## Available data:
>>>

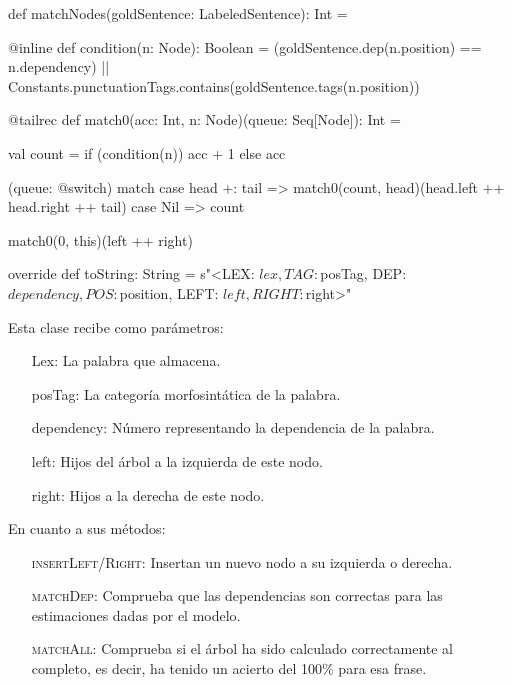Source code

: \begin{scala2}
{  def matchNodes(goldSentence: LabeledSentence): Int = {
    @inline def condition(n: Node): Boolean =
      (goldSentence.dep(n.position) == n.dependency) || Constants.punctuationTags.contains(goldSentence.tags(n.position))

    @tailrec
    def match0(acc: Int, n: Node)(queue: Seq[Node]): Int = {
      val count = if (condition(n)) acc + 1 else acc

      (queue: @switch) match {
        case head +: tail => match0(count, head)(head.left ++ head.right ++ tail)
        case Nil => count
      }
    }

    match0(0, this)(left ++ right)
  }

  override def toString: String = s"<LEX: $lex, TAG: $posTag, DEP: $dependency, POS: $position, LEFT: $left, RIGHT:  $right>"
}
\end{scala2}
Esta clase recibe como parámetros:
\begin{itemize}
   \item [Lex:] La palabra que almacena.
   \item [posTag:] La categoría morfosintática de la palabra.
   \item [dependency:] Número representando la dependencia de la palabra.
   \item [left:] Hijos del árbol a la izquierda de este nodo.
   \item [right:] Hijos a la derecha de este nodo.
\end{itemize}
En cuanto a sus métodos:
\begin{itemize}
   \item [\textsc{insertLeft/Right}:] Insertan un nuevo nodo a su izquierda o
     derecha.
   \item [\textsc{matchDep}:] Comprueba que las dependencias son correctas para las
     estimaciones dadas por el modelo.
   \item [\textsc{matchAll}:] Comprueba si el árbol ha sido calculado correctamente al
     completo, es decir, ha tenido un acierto del 100\% para esa frase.
\end{itemize}


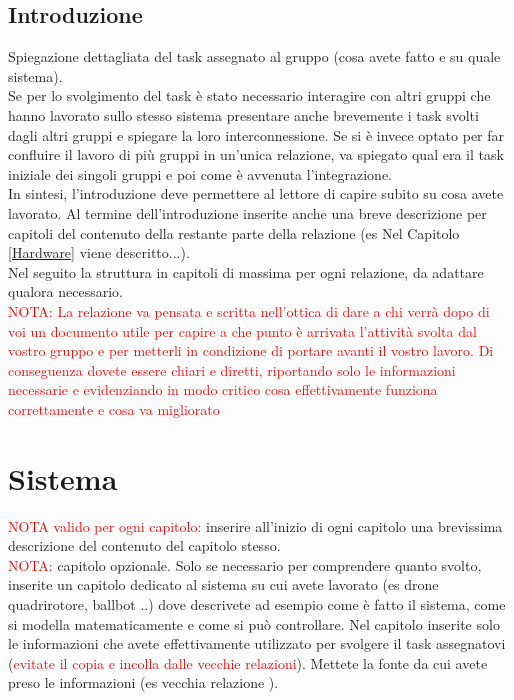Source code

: \documentclass[11pt]{report}
\begin{document}
\pagestyle{plain}

\section*{Introduzione}
Spiegazione dettagliata del task assegnato al gruppo (cosa avete fatto e su quale sistema).\\
Se per lo svolgimento del task è stato necessario interagire con altri gruppi che hanno lavorato sullo stesso sistema presentare anche brevemente i task svolti dagli altri gruppi e spiegare la loro interconnessione.
Se si è invece optato per far confluire il lavoro di più gruppi in un'unica relazione, va spiegato qual era il task iniziale dei singoli gruppi e poi come è avvenuta l'integrazione. \\
In sintesi, l'introduzione deve permettere al lettore di capire subito su cosa avete lavorato.
Al termine dell'introduzione inserite anche una breve descrizione per capitoli del contenuto della restante parte della relazione (es Nel Capitolo \ref{Hardware} viene descritto...). \\
\newline
Nel seguito la struttura in capitoli di massima per ogni relazione, da adattare qualora necessario. \\
\textcolor{red}{NOTA: La relazione va pensata e scritta nell'ottica di dare a chi verrà dopo di voi un documento utile per capire a che punto è arrivata l'attività svolta dal vostro gruppo e per metterli in condizione di portare avanti il vostro lavoro. Di conseguenza dovete essere chiari e diretti, riportando solo le informazioni necessarie e evidenziando in modo critico cosa effettivamente funziona correttamente e cosa va migliorato}

\newpage
\chapter{Sistema}
\textcolor{red}{NOTA valido per ogni capitolo: }inserire all'inizio di ogni capitolo una brevissima descrizione del contenuto del capitolo stesso.\\
\newline
\textcolor{red}{NOTA:} capitolo opzionale.
Solo se necessario per comprendere quanto svolto, inserite un capitolo dedicato al sistema su cui avete lavorato (es drone quadrirotore, ballbot ..) dove descrivete ad esempio come è fatto il sistema, come si modella matematicamente e come si può controllare. Nel capitolo inserite solo le informazioni che avete effettivamente utilizzato per svolgere il task assegnatovi (\textcolor{red}{evitate il copia e incolla dalle vecchie relazioni}). Mettete la fonte da cui avete preso le informazioni (es vecchia relazione \cite{Relazione1}).
\end{document}
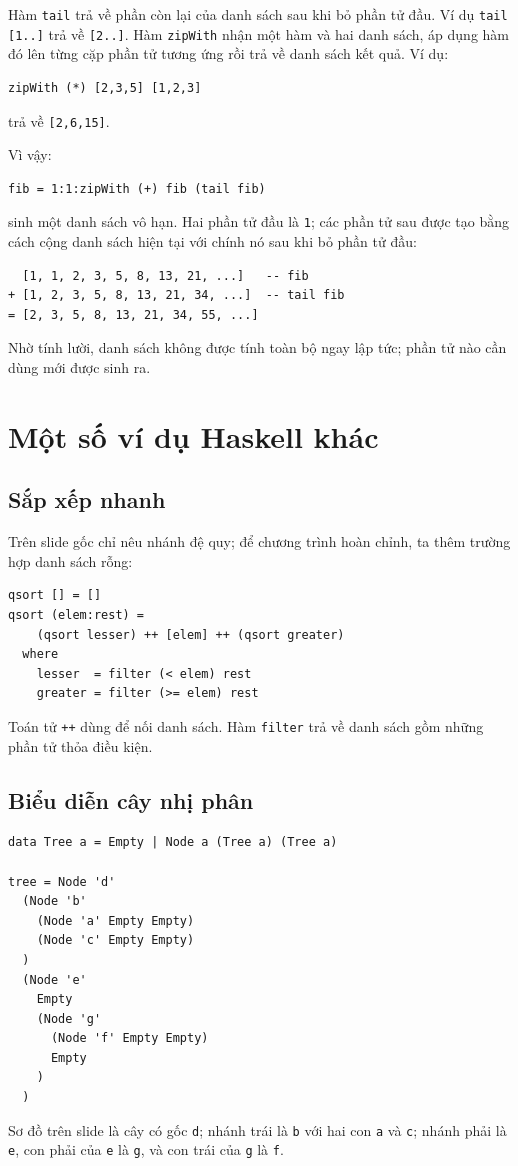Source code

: \documentclass[11pt]{article}
\begin{document}
Hàm \texttt{tail} trả về phần còn lại của danh sách sau khi bỏ phần tử đầu.
Ví dụ \texttt{tail [1..]} trả về \texttt{[2..]}. Hàm \texttt{zipWith} nhận
một hàm và hai danh sách, áp dụng hàm đó lên từng cặp phần tử tương ứng rồi
trả về danh sách kết quả. Ví dụ:
\begin{verbatim}
zipWith (*) [2,3,5] [1,2,3]
\end{verbatim}
trả về \texttt{[2,6,15]}.

Vì vậy:
\begin{verbatim}
fib = 1:1:zipWith (+) fib (tail fib)
\end{verbatim}
sinh một danh sách vô hạn. Hai phần tử đầu là \texttt{1}; các phần tử sau
được tạo bằng cách cộng danh sách hiện tại với chính nó sau khi bỏ phần tử
đầu:
\begin{verbatim}
  [1, 1, 2, 3, 5, 8, 13, 21, ...]   -- fib
+ [1, 2, 3, 5, 8, 13, 21, 34, ...]  -- tail fib
= [2, 3, 5, 8, 13, 21, 34, 55, ...]
\end{verbatim}
Nhờ tính lười, danh sách không được tính toàn bộ ngay lập tức; phần tử nào
cần dùng mới được sinh ra.

\section{Một số ví dụ Haskell khác}

\subsection{Sắp xếp nhanh}

Trên slide gốc chỉ nêu nhánh đệ quy; để chương trình hoàn chỉnh, ta thêm
trường hợp danh sách rỗng:
\begin{verbatim}
qsort [] = []
qsort (elem:rest) =
    (qsort lesser) ++ [elem] ++ (qsort greater)
  where
    lesser  = filter (< elem) rest
    greater = filter (>= elem) rest
\end{verbatim}
Toán tử \texttt{++} dùng để nối danh sách. Hàm \texttt{filter} trả về danh
sách gồm những phần tử thỏa điều kiện.

\subsection{Biểu diễn cây nhị phân}

\begin{verbatim}
data Tree a = Empty | Node a (Tree a) (Tree a)

tree = Node 'd'
  (Node 'b'
    (Node 'a' Empty Empty)
    (Node 'c' Empty Empty)
  )
  (Node 'e'
    Empty
    (Node 'g'
      (Node 'f' Empty Empty)
      Empty
    )
  )
\end{verbatim}
Sơ đồ trên slide là cây có gốc \texttt{d}; nhánh trái là \texttt{b} với hai
con \texttt{a} và \texttt{c}; nhánh phải là \texttt{e}, con phải của
\texttt{e} là \texttt{g}, và con trái của \texttt{g} là \texttt{f}.
\end{document}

<<<

The answer consists of every line above in which the word "Empty" occurs.

## Solution:
data Tree a = Empty | Node a (Tree a) (Tree a)
    (Node 'a' Empty Empty)
    (Node 'c' Empty Empty)
    Empty
      (Node 'f' Empty Empty)
      Empty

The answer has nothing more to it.